A new era of high and volatile food prices goes beyond affecting what people can afford to eat and is causing life-changing shifts in society, experts warn today.
The report, Squeezed: Life in a time of food price volatility, reveals a global snap-shot of how the failure of wages to keep pace with five years of food price rises is putting a strain on families, communities and society, including increased levels of domestic violence and alcohol and drug abuse. Roles and social needs are changing as women who once remained at home are entering the job market and agricultural jobs are being abandoned for more lucrative jobs in an attempt to afford higher food prices.

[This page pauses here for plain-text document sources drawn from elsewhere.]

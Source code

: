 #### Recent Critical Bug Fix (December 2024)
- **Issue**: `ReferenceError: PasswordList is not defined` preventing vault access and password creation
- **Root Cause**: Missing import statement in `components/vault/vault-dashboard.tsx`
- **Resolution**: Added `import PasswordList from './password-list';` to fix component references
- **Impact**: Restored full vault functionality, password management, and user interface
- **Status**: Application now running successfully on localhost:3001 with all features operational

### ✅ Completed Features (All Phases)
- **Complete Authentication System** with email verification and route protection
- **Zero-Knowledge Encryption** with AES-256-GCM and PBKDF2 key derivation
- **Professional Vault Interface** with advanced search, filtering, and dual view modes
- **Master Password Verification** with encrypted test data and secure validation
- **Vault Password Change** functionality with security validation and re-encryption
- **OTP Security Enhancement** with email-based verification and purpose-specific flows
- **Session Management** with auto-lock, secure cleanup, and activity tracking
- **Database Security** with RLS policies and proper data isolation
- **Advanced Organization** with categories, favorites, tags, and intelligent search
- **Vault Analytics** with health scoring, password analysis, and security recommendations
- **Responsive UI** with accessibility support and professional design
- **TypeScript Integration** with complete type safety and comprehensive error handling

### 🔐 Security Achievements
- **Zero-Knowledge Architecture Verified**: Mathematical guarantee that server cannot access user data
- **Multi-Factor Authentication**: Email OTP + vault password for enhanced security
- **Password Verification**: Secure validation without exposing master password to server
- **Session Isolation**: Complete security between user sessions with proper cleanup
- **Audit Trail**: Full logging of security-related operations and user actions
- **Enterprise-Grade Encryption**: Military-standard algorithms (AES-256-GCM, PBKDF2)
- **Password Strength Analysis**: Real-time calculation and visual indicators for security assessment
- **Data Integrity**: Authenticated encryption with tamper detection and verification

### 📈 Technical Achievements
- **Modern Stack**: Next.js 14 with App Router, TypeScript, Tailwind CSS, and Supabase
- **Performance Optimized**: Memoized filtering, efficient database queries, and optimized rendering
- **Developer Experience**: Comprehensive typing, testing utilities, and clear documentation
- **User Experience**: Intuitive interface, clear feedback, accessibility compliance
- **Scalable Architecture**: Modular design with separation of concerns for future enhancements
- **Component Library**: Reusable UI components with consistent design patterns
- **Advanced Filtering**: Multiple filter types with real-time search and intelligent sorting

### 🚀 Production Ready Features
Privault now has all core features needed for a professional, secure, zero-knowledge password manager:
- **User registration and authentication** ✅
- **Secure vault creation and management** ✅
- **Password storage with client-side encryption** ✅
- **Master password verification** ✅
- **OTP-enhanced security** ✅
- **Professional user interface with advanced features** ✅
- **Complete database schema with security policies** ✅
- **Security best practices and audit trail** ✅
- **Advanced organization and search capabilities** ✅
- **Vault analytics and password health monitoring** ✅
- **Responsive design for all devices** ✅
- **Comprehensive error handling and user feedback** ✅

The research is from international development agency Oxfam and research charity the Institute of Development Studies (IDS) and is the first of four annual reports which will assess the wider implications of high food prices and volatility in 23 urban and rural communities in ten countries: Bolivia, Guatemala, Bangladesh, Pakistan, Burkina Faso, Ethiopia, Kenya, Zambia, Indonesia and Vietnam.
Oxfam’s policy researcher Richard King said: “Poor people across the globe are feeling the strain in this era of high and volatile food prices. The implications go way beyond the dinner table and are driving social change that must be better understood and addressed if communities are going to survive intact.”
Research findings include:
- Food safety is a growing concern as families are forced to turn to cheaper, poor quality and sometimes contaminated food to stretch the budget.
- Increased migration as people leave rural homes for the city or other countries for more economic opportunities. In Ethiopia, where a sharp rise in the price of staple foods such as teff was recorded, high food prices were blamed for an increase in women moving to the Middle East to find work.
- A knock-on effect on education. In Kenya a rise in food prices left some families struggling to afford school fees. In Ethiopia, young women reported spending more time working to support their families, leaving less time for school
- Heightened family tensions are revealed in increased incidences of domestic violence, alcohol and drug abuse as men struggle to fulfil their traditional role as the ‘breadwinner’. In Kenya concerns were raised about men turning to alcohol.
- Unpredictable profits and higher costs mean a new generation of farmers are turning to riskier occupations, including gold mining in Burkina Faso and jungle fishing in Bangladesh.
- Community life is breaking down as families cut back on important community events such as weddings and funerals in an effort to save money.
- High food prices are exacerbating changes in community labour systems. In Ethiopia, traditional “labour-share” systems where neighbours help with work and a large communal meal is provided are increasingly replaced by wage labour.
- With the squeeze on family budgets women are entering the waged workforce in ever greater numbers and grandparents and older daughters are forced to step in to help with childcare
Naomi Hossain, IDS research fellow, said: “As families increasingly struggle to earn enough to eat we are seeing how money is becoming more important than relationships, to the point that the social implications are potentially alarming. Policy-makers need to catch up.”
The report shows the human cost of high and volatile food prices in a world where one in eight people around the world already go to bed hungry. Oxfam is a member of the 180-member Enough Food For Everyone If coalition, which is calling on G8 leaders meeting next month in Northern Ireland to take action to tackle global hunger.
The ground-breaking research comes in a new era of high and volatile food prices since the global food crisis in 2008. Food prices remain extremely high and volatile and it is the world’s poorest people, who spend up to 80 per cent of their incomes on food, who are hardest hit.
Recommendations include improved social protection policies to address the vulnerability of the poorest, including cash transfers or subsidies. Improved management of food reserves and regulation of the international grain trade is also needed, while steps to make agriculture a more credible vocation by investing in training, technology and sustainability should also be taken. Recognition of the need to design and support a growing number of child-carers, particularly grandparents and older daughters, whose health and education may suffer, is also needed.